Le contact de civilisations différentes produit des situations complexes dans lesquelles on peut se laisser aller aisément à l’illusion d’attribuer au « pouvoir fort » un honneur qui revient à de tout autres causes. Ainsi l’on fait grand état de ce que le gouvernement britannique de l’Inde a interdit les sutti ou sacrifices de veuves sur le bûcher de leurs époux, quand on serait en droit de s’étonner au contraire que les autorités anglaises aient pendant tant d’années et avec tant de mauvaises raisons résisté au vœu des hommes de cœur, en Europe et dans l’Inde elle-même, pour la suppression de ces holocaustes ; on se demandait avec stupeur pourquoi le gouvernement se faisait le complice d’une tourbe de bourreaux immondes en n’abrogeant pas des instructions brahmaniques dépourvues de toute sanction autre que des textes du Véda incontestablement falsifiés. Certes, l’abolition de telles horreurs fut un bien, quoique un bien tardif, mais que de maux durent être attribués aussi à l’exercice de ce pouvoir « tutélaire », que d’impôts oppressifs, que de misères, et, pendant les famines, combien de faméliques, jonchant les routes de leurs cadavres !

Tout événement, toute période de l’histoire offrant un aspect double, il est impossible de les juger en bloc.

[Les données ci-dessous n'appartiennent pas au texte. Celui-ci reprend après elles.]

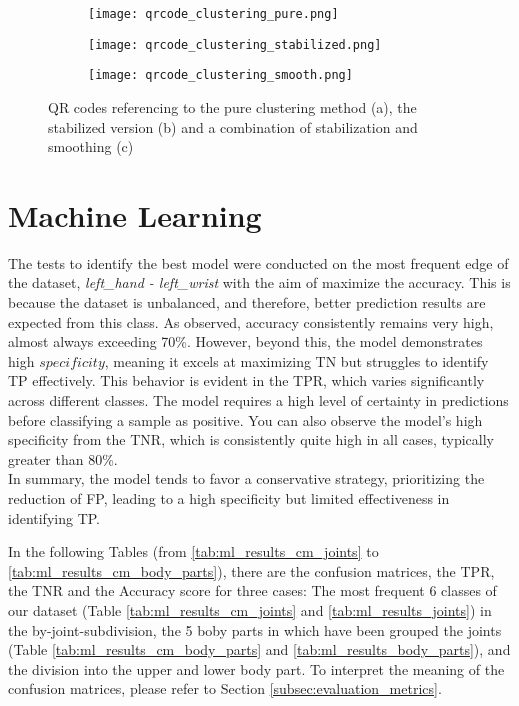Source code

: \begin{figure}[h]
  \centering
  \begin{subfigure}[b]{0.49\textwidth}
    \centering
    \texttt{[image: qrcode\_clustering\_pure.png]}
    \caption{}
    \label{fig:qr_movement_pure}
  \end{subfigure}
  \hfill
  \begin{subfigure}[b]{0.49\textwidth}
    \centering
    \texttt{[image: qrcode\_clustering\_stabilized.png]}
    \caption{}
    \label{fig:qr_movement_stabilized}
  \end{subfigure}
  \hfill
  \begin{subfigure}[b]{0.49\textwidth}
    \centering
    \texttt{[image: qrcode\_clustering\_smooth.png]}
    \caption{}
    \label{fig:qr_movement_smooth}
  \end{subfigure}
  \caption{QR codes referencing to the pure clustering method (a), the stabilized version (b) and a combination of stabilization and smoothing (c)}
  \label{fig:qr_movements}
\end{figure}


\clearpage

\section{Machine Learning}

The tests to identify the best model were conducted on the most frequent edge of the dataset, \textit{left\_hand - left\_wrist} with the aim of maximize the accuracy.
This is because the dataset is unbalanced, and therefore, better prediction results are expected from this class.
As observed, accuracy consistently remains very high, almost always exceeding 70\%.
However, beyond this, the model demonstrates high $specificity$, meaning it excels at maximizing TN but struggles to identify TP effectively.
This behavior is evident in the TPR, which varies significantly across different classes.
The model requires a high level of certainty in predictions before classifying a sample as positive.
You can also observe the model's high specificity from the TNR, which is consistently quite high in all cases, typically greater than 80\%. \\
In summary, the model tends to favor a conservative strategy, prioritizing the reduction of FP, leading to a high specificity but limited effectiveness in identifying TP.

In the following Tables (from \ref{tab:ml_results_cm_joints} to \ref{tab:ml_results_cm_body_parts}), there are the confusion matrices, the TPR, the TNR and the Accuracy score for three cases: 
The most frequent 6 classes of our dataset (Table \ref{tab:ml_results_cm_joints} and \ref{tab:ml_results_joints}) in the by-joint-subdivision, the 5 boby parts in which have been grouped the joints (Table \ref{tab:ml_results_cm_body_parts} and \ref{tab:ml_results_body_parts}), and the division into the upper and lower body part.
To interpret the meaning of the confusion matrices, please refer to Section \ref{subsec:evaluation_metrics}.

L’exemple même du renouveau qui mit un terme au moyen-âge et à la nuit de la pensée nous montre comment deux révolutions peuvent s’accomplir à la fois, l’une cause de décadence et l’autre de progrès. La période de la Renaissance, qui retrouva les monuments de l’Antiquité, qui déchiffra ses livres et ses enseignements, qui dégagea la science des formules superstitieuses et lança de nouveau les hommes dans la voie des études désintéressées, eut aussi pour conséquence l’arrêt définitif du mouvement artistique spontané qui s’était développé si merveilleusement pendant la période des communes et des villes libres. Ce fut soudain comme un débordement de fleuve détruisant les cultures des campagnes riveraines : tout dut recommencer, et combien de fois la banale imitation de l’antique remplaça-t-elle des œuvres qui du moins avaient le mérite d’être originales !

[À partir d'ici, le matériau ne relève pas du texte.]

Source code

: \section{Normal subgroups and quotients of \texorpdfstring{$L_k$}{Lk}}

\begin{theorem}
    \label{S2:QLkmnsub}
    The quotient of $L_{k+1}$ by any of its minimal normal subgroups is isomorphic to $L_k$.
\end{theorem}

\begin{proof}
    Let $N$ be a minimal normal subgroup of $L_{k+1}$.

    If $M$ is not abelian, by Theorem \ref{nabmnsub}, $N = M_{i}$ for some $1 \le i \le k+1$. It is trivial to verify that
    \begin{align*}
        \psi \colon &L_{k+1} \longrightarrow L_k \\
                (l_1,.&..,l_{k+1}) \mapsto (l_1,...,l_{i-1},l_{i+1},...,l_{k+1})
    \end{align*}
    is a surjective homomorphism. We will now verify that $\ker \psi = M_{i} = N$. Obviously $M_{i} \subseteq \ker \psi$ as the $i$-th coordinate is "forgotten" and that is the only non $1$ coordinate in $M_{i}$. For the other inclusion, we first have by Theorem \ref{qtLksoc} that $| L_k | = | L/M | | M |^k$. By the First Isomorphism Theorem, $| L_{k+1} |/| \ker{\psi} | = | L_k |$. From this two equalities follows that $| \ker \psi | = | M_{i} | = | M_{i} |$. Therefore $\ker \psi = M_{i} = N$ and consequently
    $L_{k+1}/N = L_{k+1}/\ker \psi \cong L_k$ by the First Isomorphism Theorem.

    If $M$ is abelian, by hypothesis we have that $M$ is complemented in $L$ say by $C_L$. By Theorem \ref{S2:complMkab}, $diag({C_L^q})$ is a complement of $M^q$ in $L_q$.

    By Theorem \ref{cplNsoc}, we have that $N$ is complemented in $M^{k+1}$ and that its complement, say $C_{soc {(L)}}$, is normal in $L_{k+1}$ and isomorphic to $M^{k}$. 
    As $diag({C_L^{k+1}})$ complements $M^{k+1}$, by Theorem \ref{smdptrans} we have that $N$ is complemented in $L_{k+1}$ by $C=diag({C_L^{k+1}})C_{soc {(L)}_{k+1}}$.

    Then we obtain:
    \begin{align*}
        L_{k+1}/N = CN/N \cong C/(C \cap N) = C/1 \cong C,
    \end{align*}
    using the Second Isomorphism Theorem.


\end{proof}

La renaissance de la science et des arts fut suivie parallèlement dans le monde religieux par la scission du christianisme à laquelle on a donné le nom de Réforme. Il sembla longtemps naturel de voir dans cette révolution une des crises bienfaisantes de l’humanité, résumée par la conquête du droit d’initiative individuelle, par l’émancipation des esprits que les prêtres avaient tenus dans une servile ignorance : on crut que désormais les hommes seraient leurs propres maîtres, égaux les uns des autres par l’indépendance de la pensée. Mais on sait maintenant que la Réforme fut aussi la constitution d’autres églises autoritaires, en face de l’Église qui jusque-là avait possédé le monopole de l’asservissement intellectuel. La Réforme déplaça les fortunes et les prébendes au profit du pouvoir nouveau, et de part et d’autre naquirent des ordres, jésuites et contre-jésuites, pour exploiter le peuple sous des formes nouvelles. Luther et Calvin parlèrent, à l’égard de ceux qui ne partageaient pas leur manière de voir, le même langage d’intolérance féroce que les saint Dominique et les Innocent III. Comme l’Inquisition, ils firent espionner, emprisonner, écarteler, brûler ; leur doctrine posa également en principe l’obéissance aux rois et aux interprètes de la « parole divine ».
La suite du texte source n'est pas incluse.